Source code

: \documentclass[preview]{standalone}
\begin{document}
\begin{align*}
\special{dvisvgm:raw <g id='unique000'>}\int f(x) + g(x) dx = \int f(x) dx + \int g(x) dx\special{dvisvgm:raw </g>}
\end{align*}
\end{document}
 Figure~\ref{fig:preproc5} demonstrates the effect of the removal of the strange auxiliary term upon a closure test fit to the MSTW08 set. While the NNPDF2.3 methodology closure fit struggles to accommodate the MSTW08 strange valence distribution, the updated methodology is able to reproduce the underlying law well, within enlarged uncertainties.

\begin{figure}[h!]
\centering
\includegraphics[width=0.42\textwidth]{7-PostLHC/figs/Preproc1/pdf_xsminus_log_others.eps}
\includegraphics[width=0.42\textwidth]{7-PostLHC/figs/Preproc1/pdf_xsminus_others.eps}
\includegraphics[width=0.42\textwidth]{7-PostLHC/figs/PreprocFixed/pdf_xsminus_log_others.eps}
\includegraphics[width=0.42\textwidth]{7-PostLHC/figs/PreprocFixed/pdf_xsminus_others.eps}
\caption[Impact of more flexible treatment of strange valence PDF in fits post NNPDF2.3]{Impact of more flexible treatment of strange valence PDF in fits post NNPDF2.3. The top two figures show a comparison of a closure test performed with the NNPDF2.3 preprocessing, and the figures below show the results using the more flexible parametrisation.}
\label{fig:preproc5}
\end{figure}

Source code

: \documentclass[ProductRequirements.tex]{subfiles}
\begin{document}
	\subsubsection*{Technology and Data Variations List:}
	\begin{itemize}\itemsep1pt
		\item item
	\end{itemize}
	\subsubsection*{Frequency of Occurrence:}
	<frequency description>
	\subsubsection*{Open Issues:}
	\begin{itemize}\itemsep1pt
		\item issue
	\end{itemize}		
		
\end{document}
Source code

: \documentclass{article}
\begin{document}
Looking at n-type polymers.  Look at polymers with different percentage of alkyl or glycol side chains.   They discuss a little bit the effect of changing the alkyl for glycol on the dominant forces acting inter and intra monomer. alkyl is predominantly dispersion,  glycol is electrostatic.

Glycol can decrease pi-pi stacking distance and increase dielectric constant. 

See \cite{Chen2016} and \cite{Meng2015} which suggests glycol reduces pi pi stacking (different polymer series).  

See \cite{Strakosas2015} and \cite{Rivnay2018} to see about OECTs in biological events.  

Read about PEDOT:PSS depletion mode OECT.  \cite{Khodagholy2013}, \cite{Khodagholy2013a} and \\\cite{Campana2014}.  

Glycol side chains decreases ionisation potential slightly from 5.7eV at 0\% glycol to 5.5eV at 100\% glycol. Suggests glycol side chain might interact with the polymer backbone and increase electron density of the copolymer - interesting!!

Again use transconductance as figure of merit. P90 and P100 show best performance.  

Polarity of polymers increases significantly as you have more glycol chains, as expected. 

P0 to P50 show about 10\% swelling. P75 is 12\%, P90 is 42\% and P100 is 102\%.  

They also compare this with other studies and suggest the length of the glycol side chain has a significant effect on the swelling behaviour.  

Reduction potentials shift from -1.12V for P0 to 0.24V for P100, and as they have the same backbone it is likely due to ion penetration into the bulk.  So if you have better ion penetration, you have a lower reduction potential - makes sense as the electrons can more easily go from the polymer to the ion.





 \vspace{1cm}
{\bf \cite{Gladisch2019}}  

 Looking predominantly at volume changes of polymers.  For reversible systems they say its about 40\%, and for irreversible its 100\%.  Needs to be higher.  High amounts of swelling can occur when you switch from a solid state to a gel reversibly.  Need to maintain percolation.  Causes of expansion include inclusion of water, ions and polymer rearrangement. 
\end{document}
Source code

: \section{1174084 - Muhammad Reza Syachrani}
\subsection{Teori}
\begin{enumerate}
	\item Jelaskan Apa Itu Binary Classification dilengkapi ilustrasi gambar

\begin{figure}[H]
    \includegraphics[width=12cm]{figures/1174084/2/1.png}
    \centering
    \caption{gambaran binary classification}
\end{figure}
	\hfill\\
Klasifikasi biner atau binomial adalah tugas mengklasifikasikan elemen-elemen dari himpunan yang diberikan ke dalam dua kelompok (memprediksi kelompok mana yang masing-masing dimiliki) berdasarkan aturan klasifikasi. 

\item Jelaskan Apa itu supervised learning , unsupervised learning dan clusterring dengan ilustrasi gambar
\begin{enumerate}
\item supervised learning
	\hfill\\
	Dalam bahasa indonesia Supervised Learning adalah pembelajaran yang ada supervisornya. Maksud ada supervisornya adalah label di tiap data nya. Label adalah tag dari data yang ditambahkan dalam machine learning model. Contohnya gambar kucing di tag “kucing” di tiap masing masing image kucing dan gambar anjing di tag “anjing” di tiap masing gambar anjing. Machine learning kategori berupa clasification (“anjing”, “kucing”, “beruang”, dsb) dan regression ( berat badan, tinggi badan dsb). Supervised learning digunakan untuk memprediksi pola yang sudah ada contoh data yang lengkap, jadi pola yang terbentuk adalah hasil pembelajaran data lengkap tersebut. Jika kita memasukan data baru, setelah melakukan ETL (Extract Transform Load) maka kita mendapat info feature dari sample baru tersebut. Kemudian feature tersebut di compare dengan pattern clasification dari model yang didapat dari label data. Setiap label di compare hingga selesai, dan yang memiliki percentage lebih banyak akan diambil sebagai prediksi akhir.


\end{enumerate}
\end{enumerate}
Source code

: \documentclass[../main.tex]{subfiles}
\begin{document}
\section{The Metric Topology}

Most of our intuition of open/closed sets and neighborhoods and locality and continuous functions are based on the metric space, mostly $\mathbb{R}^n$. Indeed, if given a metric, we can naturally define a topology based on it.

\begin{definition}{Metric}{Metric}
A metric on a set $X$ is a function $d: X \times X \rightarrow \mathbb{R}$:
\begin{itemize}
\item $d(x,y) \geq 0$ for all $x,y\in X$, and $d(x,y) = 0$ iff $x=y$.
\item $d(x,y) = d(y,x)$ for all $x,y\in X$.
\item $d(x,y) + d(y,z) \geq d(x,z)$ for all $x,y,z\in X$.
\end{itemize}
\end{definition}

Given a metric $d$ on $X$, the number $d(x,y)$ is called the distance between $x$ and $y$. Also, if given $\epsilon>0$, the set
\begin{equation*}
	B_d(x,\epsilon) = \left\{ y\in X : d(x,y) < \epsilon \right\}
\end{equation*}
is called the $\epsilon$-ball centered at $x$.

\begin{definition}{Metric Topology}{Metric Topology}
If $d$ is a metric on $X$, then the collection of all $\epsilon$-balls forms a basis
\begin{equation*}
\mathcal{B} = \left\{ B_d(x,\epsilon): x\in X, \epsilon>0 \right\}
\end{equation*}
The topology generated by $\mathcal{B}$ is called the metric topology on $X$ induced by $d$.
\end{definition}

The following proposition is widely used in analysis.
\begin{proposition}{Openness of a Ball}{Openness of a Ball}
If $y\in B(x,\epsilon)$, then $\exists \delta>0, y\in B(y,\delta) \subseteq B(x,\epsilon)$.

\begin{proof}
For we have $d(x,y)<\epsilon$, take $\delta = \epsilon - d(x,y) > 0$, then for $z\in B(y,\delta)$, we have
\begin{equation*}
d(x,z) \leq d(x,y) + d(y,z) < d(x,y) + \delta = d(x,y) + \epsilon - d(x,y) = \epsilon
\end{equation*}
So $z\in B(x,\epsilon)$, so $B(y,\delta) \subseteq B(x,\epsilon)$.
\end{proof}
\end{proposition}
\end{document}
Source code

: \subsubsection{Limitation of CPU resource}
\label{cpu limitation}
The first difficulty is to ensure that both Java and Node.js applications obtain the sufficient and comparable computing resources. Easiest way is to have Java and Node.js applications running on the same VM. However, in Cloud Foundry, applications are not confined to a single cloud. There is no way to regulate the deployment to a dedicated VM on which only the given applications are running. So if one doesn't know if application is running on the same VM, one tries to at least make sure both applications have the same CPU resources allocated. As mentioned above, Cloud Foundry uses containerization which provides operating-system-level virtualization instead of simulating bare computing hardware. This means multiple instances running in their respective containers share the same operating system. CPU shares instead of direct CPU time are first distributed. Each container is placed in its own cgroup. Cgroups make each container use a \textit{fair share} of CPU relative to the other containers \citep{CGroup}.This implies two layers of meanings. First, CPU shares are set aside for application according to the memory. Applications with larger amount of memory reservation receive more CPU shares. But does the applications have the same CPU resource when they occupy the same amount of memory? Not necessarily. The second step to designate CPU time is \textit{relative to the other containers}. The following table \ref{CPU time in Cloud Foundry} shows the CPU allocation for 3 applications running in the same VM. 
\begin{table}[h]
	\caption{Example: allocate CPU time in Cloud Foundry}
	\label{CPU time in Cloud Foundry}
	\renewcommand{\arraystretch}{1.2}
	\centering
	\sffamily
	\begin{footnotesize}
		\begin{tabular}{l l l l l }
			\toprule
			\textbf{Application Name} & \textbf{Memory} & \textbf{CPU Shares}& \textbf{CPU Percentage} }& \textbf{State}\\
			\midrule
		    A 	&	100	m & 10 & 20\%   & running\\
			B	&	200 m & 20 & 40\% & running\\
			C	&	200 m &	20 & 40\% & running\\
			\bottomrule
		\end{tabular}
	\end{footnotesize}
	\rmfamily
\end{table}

§ Your assignment
The answer must be a single number: how many lines of the data include the string "proposition".

§ Result for this exercise
3